Now the hope is overwhelming. The possibility for what we are and what we could be is distinctly buzzing - and loud. Read anything about New Orleans these days, and you'll read about a city reimagined, a city astir with entrepreneurial activity, creation and the kind of special, authentic, honest growth that creates almost tangible magic. 

The pull started a few years ago. I was glued to the TV watching the waters rise from my condo in Miami Beach, my whole family sleeping on the floor of my dad's Baton Rouge office not knowing if they'd be going home. I should have been there with them. And I was - my soul was stuck on that highway, on the floor in that office, crammed into the only room at Lod Cook, at Pete Maravich with the CDC and finally living from a Quality Suites with a couple buckets of photos, seven adults, a baby and a Boston Terrier. My heart was there when my brother got into the city early, with my dad when he got to the house for the first time, with my mom when she knew the photos she couldn't take were still there and with my grandmother when what little she still had was covered in mold and mildew and razed to the ground. 

The storm that devastated New Orleans left behind a community that's been working to rebuild ever since. I took this photo in New Orleans East nine years ago when my own dream of returning home was just beginning to stir.

The storm that devastated New Orleans left behind a community that's been working to rebuild ever since.

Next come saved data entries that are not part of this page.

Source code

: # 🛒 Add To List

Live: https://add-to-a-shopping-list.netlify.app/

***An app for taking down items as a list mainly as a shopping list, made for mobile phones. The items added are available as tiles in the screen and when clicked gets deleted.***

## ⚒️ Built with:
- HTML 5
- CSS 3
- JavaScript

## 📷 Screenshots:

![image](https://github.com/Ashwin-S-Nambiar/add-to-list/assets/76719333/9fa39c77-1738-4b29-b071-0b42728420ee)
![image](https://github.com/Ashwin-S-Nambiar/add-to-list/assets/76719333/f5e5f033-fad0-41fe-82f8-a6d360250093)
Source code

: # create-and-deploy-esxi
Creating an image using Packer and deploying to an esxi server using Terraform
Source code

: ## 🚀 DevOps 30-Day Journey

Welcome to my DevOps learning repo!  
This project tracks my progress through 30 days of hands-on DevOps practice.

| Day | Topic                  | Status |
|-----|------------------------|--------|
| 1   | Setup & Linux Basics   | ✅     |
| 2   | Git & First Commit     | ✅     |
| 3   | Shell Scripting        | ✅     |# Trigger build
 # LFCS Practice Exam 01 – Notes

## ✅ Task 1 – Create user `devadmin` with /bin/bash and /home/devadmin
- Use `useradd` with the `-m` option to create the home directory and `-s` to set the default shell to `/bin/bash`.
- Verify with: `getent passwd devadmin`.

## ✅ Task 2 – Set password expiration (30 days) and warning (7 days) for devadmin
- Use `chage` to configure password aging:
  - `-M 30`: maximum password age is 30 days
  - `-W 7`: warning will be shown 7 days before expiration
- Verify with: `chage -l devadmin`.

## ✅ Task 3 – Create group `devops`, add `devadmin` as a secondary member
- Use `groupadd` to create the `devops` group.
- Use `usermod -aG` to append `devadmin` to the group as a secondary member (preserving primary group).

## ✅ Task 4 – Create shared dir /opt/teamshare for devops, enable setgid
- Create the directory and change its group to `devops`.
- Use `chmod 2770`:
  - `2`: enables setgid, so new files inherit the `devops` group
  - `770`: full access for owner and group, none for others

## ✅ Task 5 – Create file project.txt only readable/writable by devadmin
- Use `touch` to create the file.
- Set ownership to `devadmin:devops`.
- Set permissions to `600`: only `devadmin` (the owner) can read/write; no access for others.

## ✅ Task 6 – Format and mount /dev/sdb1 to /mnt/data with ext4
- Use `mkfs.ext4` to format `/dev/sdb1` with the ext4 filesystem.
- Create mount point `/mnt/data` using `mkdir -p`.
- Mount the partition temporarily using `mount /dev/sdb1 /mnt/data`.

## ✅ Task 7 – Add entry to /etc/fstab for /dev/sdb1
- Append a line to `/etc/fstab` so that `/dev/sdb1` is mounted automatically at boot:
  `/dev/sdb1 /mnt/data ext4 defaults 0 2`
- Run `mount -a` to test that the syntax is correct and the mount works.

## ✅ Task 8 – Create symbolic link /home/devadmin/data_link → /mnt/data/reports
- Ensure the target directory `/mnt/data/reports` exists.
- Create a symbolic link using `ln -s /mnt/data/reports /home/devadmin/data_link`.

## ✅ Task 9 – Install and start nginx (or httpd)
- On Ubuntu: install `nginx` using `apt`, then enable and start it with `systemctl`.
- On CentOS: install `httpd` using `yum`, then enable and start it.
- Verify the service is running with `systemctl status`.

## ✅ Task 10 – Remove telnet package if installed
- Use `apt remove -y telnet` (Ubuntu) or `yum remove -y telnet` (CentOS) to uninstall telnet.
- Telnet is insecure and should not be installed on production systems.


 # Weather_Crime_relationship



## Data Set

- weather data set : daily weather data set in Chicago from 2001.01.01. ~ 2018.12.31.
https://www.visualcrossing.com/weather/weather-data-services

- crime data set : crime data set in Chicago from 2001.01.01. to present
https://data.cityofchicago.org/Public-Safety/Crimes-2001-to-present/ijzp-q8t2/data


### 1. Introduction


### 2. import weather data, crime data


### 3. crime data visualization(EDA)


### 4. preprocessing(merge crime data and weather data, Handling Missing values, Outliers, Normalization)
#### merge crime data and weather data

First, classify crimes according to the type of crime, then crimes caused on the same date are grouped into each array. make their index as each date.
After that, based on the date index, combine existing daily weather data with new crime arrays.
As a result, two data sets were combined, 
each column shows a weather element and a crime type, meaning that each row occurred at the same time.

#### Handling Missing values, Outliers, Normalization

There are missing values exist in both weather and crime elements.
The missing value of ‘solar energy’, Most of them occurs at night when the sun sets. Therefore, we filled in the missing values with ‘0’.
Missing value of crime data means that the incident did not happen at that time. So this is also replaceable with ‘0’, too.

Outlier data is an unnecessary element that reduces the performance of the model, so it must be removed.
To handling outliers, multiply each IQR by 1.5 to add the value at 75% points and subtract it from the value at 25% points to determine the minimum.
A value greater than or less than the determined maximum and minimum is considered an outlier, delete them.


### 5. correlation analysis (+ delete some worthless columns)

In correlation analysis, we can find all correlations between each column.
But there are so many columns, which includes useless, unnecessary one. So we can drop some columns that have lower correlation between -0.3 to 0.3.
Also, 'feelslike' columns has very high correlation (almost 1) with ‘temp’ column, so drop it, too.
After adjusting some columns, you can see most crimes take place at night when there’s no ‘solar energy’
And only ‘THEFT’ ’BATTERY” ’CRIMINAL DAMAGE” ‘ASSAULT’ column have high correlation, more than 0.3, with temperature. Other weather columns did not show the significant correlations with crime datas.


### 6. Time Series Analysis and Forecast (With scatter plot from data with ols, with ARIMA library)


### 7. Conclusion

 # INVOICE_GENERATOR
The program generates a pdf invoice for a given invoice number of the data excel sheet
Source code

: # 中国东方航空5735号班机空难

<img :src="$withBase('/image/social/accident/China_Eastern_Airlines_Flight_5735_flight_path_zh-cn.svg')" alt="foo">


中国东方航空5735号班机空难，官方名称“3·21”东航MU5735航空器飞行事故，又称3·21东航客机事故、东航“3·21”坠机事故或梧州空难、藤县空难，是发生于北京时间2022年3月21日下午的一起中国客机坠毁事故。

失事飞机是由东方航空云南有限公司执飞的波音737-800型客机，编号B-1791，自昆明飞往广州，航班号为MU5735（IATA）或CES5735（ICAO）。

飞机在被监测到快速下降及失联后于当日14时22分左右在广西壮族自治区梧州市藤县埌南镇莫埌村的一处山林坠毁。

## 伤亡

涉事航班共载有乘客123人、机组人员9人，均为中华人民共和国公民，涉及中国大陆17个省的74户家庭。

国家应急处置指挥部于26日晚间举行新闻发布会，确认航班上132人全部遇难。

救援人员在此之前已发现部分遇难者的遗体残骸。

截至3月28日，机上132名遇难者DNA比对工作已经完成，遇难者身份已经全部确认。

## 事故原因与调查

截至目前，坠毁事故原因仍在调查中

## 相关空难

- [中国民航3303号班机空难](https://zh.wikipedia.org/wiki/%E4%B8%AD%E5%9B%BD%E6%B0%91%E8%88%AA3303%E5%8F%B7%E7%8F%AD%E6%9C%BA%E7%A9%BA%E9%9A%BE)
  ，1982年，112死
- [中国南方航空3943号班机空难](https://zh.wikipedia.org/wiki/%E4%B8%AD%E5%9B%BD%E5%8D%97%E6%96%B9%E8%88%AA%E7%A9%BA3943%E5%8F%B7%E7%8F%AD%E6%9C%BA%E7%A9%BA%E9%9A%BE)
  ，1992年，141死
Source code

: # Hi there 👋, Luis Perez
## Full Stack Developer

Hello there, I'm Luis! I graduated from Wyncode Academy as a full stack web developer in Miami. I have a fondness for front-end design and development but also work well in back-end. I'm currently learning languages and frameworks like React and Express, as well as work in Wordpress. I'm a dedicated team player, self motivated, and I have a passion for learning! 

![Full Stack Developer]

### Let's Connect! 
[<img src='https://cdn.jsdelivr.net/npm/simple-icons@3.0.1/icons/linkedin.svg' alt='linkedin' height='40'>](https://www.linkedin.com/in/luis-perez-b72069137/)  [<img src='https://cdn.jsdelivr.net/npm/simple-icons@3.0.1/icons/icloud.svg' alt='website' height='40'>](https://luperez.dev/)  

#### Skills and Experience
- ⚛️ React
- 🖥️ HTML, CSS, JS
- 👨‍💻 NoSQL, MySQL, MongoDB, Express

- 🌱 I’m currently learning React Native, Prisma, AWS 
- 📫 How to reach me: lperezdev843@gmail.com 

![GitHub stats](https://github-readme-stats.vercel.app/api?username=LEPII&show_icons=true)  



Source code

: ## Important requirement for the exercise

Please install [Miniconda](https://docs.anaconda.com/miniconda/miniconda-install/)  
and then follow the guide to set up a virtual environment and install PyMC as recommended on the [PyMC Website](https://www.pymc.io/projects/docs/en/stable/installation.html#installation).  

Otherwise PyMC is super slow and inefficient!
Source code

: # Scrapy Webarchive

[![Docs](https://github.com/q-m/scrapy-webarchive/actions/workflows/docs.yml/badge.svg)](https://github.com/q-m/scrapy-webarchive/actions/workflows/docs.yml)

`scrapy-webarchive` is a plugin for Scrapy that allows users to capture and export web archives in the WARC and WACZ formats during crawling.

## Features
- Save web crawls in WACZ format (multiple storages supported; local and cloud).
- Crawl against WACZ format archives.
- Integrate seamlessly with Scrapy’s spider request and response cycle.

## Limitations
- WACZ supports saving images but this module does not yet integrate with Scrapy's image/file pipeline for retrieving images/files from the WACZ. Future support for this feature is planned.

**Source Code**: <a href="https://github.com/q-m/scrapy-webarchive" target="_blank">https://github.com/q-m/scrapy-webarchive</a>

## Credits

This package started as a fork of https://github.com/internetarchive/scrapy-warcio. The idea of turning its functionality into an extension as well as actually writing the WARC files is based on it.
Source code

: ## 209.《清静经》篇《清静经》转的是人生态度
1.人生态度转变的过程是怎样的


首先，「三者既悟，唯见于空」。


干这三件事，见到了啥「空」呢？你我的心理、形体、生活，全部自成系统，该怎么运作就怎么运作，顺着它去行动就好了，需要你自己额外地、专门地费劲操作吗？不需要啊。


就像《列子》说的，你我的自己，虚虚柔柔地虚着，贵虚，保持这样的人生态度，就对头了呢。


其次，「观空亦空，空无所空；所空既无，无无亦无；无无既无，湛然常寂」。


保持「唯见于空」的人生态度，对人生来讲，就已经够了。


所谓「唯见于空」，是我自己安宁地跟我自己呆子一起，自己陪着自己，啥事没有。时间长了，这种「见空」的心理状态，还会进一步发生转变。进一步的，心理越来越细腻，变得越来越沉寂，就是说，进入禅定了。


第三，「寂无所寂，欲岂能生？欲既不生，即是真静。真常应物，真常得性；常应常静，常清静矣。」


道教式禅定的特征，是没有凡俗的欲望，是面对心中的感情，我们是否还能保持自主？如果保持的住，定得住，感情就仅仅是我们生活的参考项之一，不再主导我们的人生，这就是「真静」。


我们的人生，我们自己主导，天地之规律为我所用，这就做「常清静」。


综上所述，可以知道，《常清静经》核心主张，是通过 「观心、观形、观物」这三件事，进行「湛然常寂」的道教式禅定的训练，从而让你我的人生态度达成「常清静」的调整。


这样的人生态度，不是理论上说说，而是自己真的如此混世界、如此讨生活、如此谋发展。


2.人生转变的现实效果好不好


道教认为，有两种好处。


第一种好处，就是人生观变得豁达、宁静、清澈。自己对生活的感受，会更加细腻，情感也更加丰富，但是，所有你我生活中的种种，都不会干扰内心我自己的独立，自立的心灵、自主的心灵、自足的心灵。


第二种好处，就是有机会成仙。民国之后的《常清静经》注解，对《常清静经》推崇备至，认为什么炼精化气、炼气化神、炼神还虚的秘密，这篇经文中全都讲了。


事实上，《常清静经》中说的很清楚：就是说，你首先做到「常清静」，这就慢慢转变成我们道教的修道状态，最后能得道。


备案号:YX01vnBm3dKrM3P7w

I took this photo in New Orleans East nine years ago when my own dream of returning home was just beginning to stir.

In that sorrow, that tragedy, there were stories - human stories of connection - that tied New Orleanians together. I wanted to be there, to rebuild, so badly, but I wasn't a part of their stories - of their connection - so I watched. 

Life in New Orleans hung in the balance till the hopes, dreams and passion of a community tipped the scales in the direction of the future. 

Life in New Orleans hung in the balance till the hopes, dreams and passion of a community tipped the scales in the direction of the future. 

I watched my family struggle with depression. I watched my grandmother move to a double wide. Not long after, I watched the priest lay her to rest. I watched block after block of the city flattened - thrown out with the trash. I watched the rest of the country talk about whether or not New Orleans should be rebuilt, whether the whole damn place should just become a memory. 

And I watched a community determined that would not happen. They shared stories, they grew legs, they caught steam and they made sure New Orleans would not be erased from any map. 

What's happened in the years since has been nothing short of magical. The innovation, the creativity, the passion, the drive, the fight - I read every single day how the story shifts, how it grows, how the connections deepen and the city strengthens. 

I might not know specifically what I'm going to do when I get home, but I know I'll finally be part of the story, the connections, the city. I have my own to share, and with me I bring my own hopes, my own dreams, my own passion, drive and vision for a New Orleans reimagined - at once the same and also so very different. Instead of just watching, I will help to build a place little girls with big dreams embrace as a platform for their success. It's the spirit of the city that's calling me home, and it's that spirit that's never, ever changed. New Orleans is my muse, and what I've been looking for so far and so wide is exactly where my father said it might be, in (my) own backyard.

My amazing Daddy - The old man never misses an opportunity to impart a little slice of fatherly wisdom, which is great so long as no one tells him how often he's right. 

My amazing Daddy - The old man never misses an opportunity to impart a little slice of fatherly wisdom, which is great so long as no one tells him how often he's right.